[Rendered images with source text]
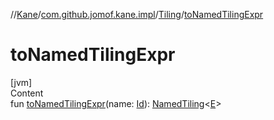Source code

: //[Kane](../../index.md)/[com.github.jomof.kane.impl](../index.md)/[Tiling](index.md)/[toNamedTilingExpr](to-named-tiling-expr.md)



# toNamedTilingExpr  
[jvm]  
Content  
fun [toNamedTilingExpr](to-named-tiling-expr.md)(name: [Id](../index.md#%5Bcom.github.jomof.kane.impl%2FId%2F%2F%2FPointingToDeclaration%2F%5D%2FClasslikes%2F-1584398989)): [NamedTiling](../-named-tiling/index.md)<[E](index.md)>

▶ _Directions for this task_
After removing each picture, print the entries above exactly as they were.

▶ _The completed task_
Source code

: //[Kane](../../index.md)/[com.github.jomof.kane.impl](../index.md)/[Tiling](index.md)/[toNamedTilingExpr](to-named-tiling-expr.md)



# toNamedTilingExpr  
[jvm]  
Content  
fun [toNamedTilingExpr](to-named-tiling-expr.md)(name: [Id](../index.md#%5Bcom.github.jomof.kane.impl%2FId%2F%2F%2FPointingToDeclaration%2F%5D%2FClasslikes%2F-1584398989)): [NamedTiling](../-named-tiling/index.md)<[E](index.md)>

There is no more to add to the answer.